Kieran Donaghy has predicted that Covid-19 will scupper the GAA's plan to complete the All-Ireland championships before Christmas.
The former Footballer of the Year believes that timeline is unrealistic in the context of how the coronavirus is now directly impacting on inter-county squads.
And he reckons delaying the business end of the All-Ireland would be far preferable to the "dangerous" alternative of ejecting counties badly affected by the virus.
Donaghy was speaking at Sky Sports' championship launch, on the same day that Fermanagh announced the suspension of all GAA activity, including county training, after a number of players returned positive tests.
"I wouldn't be going down the road of pulling teams out. To be honest, if you're asking me is the All-Ireland (football) final going to happen on the 19th of December, I don't think so," he ventured.
"This pandemic is serious. It's coming back at us. We are trying to control it. We're trying also to live our lives; we're trying to have some bit of enjoyment to look forward to every weekend.
"Really, in the cold light of day, and when you see even the news breaking out of Fermanagh, guys are going to be close contacts; guys are going to get it; guys are going to miss training … are they not going to be selected because they missed training?
"This championship is something where adaptability will have to be huge. I think players, management, even ourselves in Sky Sports, we might have to change a game, or a venue, or go somewhere else to cover a different game if a team gets it.
"Me saying that there's going to be an All-Ireland final on the 19th, I don't think it's realistic with where we are now. If a team has a case and they have to go quiet for two weeks while people get tested and people get cleared, etc, I think they should at least be allowed a week to build back up to a game.
"So, I think it's possible that you see games being put back by three weeks here and there, and everybody else will have to adapt to it and wait."
Donaghy argued that the other option - "throwing somebody out because someone in the team has it" - was a "dangerous way to go.
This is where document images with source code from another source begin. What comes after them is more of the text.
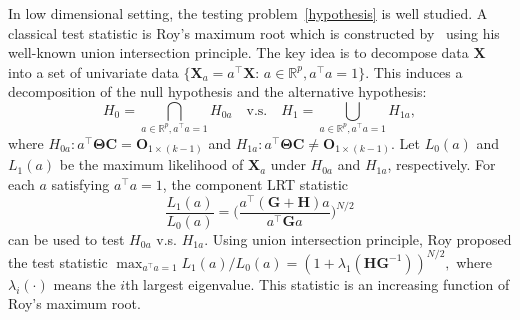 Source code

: \documentclass[12pt]{article} %
\newcommand{\bX}{\mathbf{X}}
\newcommand{\bH}{\mathbf{H}}
\newcommand{\bG}{\mathbf{G}}
\newcommand{\bC}{\mathbf{C}}
\newcommand{\bO}{\mathbf{O}}
\newcommand{\bfsym}[1]{\ensuremath{\boldsymbol{#1}}}
\def\bTheta {\bfsym {\Theta}}
\theoremstyle{definition}
\begin{document}
In low dimensional setting, the testing problem~\eqref{hypothesis} is well studied.
A classical test statistic is Roy's maximum root which is constructed by~\cite{Roy1953} using his well-known union intersection principle.
        The key idea is to decompose data $\bX$ into a set of univariate data $\{\bX_{a}=a^\top \bX:\, a\in \mathbb{R}^p, a^\top a=1\}$.
        This induces a decomposition of the null hypothesis and the alternative hypothesis:
        $$
        H_0=\bigcap_{a\in\mathbb{R}^p, a^\top a=1} H_{0a} \quad \text{v.s.} \quad 
        H_1=\bigcup_{a\in\mathbb{R}^p, a^\top a=1} H_{1a},
        $$
        where 
 $H_{0a}: a^\top \bTheta \bC = \bO_{1\times (k-1)}$ and  $H_{1a} : a^\top \bTheta \bC \neq \bO_{1\times (k-1)}$.
Let $L_0(a)$ and $L_1(a)$ be the maximum likelihood of $\bX_a$ under $H_{0a}$ and $H_{1a}$, respectively.
For each $a$ satisfying $a^\top a=1$, the component LRT statistic
$$ \frac{L_1(a)}{L_0(a)}=\Big(\frac{a^\top(\bG+\bH) a}{a^\top \bG a}\Big)^{N/2}$$
can be used to test $H_{0a}$ v.s. $H_{1a}$. 
Using union intersection principle, Roy proposed the test statistic
$
\max_{a^\top a=1}  {L_1(a)}/{L_0(a)}=(1+\lambda_{1}(\bH\bG^{-1}))^{N/2},
$
where $\lambda_{i}(\cdot)$ means the $i$th largest eigenvalue.
This statistic is an increasing function of Roy's maximum root.
\end{document}
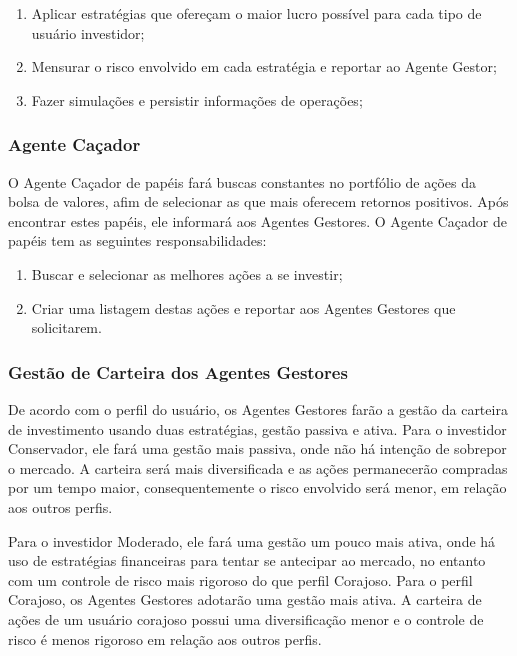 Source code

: \begin{enumerate}
\item Aplicar estratégias que ofereçam o maior lucro possível para cada tipo de usuário investidor;
\item Mensurar o risco envolvido em cada estratégia e reportar ao Agente Gestor;
\item Fazer simulações e persistir informações de operações;
\end{enumerate}

\subsubsection{Agente Caçador}

O Agente Caçador de papéis fará buscas constantes no portfólio de ações da bolsa  de valores, afim de selecionar as que mais oferecem retornos positivos. Após encontrar estes papéis, ele informará aos Agentes Gestores. O Agente Caçador de papéis tem as seguintes responsabilidades: 
\begin{enumerate}
\item Buscar e selecionar as melhores ações a se investir;
\item Criar uma listagem destas ações e reportar aos Agentes Gestores que solicitarem.
\end{enumerate}

\subsubsection{Gestão de Carteira dos Agentes Gestores}

De acordo com o perfil do usuário, os Agentes Gestores farão a gestão da carteira de investimento usando duas estratégias, gestão passiva e ativa. Para o investidor Conservador, ele fará uma gestão mais passiva, onde não há intenção de sobrepor o mercado. A carteira será mais diversificada e as ações permanecerão compradas por um tempo maior, consequentemente o risco envolvido será menor, em relação aos outros perfis.

Para o investidor Moderado, ele fará uma gestão um pouco mais ativa, onde há uso de estratégias financeiras para tentar se antecipar ao mercado, no entanto com um controle de risco mais rigoroso do que perfil Corajoso. Para o perfil Corajoso, os Agentes Gestores adotarão uma gestão mais ativa. A carteira de ações de um usuário corajoso possui uma diversificação menor e o controle de risco é menos rigoroso em relação aos outros perfis.

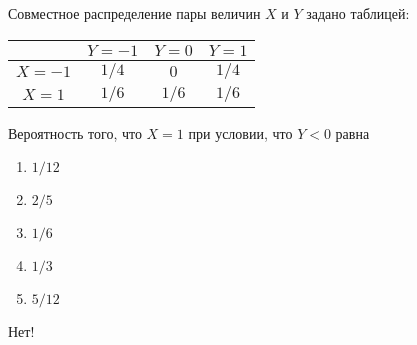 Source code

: \documentclass[t]{beamer}
\begin{document}
 \begin{frame} \label{14-No} 
\begin{block}{14} 

Совместное распределение пары величин $X$ и $Y$ задано таблицей:
\begin{center}
\begin{tabular}{@{}c|ccc@{}}
\toprule
       & $Y=-1$ & $Y=0$ & $Y=1$ \\ \midrule
$X=-1$ & $1/4$  & $0$   & $1/4$ \\
$X=1$  & $1/6$  & $1/6$ & $1/6$ \\ \bottomrule
\end{tabular}
\end{center}

\vspace{0.5cm} 
 
 
Вероятность того, что $X=1$ при условии, что $Y<0$ равна
 


 \end{block} 
\begin{enumerate} 
\item[] \hyperlink{14-No}{\beamergotobutton{} $1/12$}
\item[] \hyperlink{14-Yes}{\beamergotobutton{} $2/5$}
\item[] \hyperlink{14-No}{\beamergotobutton{} $1/6$}
\item[] \hyperlink{14-No}{\beamergotobutton{} $1/3$
}
\item[] \hyperlink{14-No}{\beamergotobutton{} $5/12$}
\end{enumerate} 

 \alert{Нет!} 
\end{frame} 
\end{document}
What you have then is the possibility of a player hiding it, or not going to the manager, because every fella wants to win an All-Ireland medal.
"And if a fella is close to an All-Ireland medal, he could make a bad decision for the health and wellbeing of the players out there."
Meanwhile, against the backdrop of soaring case numbers, especially north of the border, fellow pundit Peter Canavan has urged the GAA to consider "rapid testing" of county panels.
This could include twice weekly testing if required, similar to that practised by professional sports. "If you are a parent of a lad who is going to be exposed to inter-county football, I think you would want that reassurance," the Tyrone great said.
"You take different elite sports, there are measurements and procedures in place to make sure that there is no spread of the virus or that anyone that has it is out of action right away. I know there is quite a bit of expense involved in that but that should be available to all county squads. And there should be temperature checks going into training."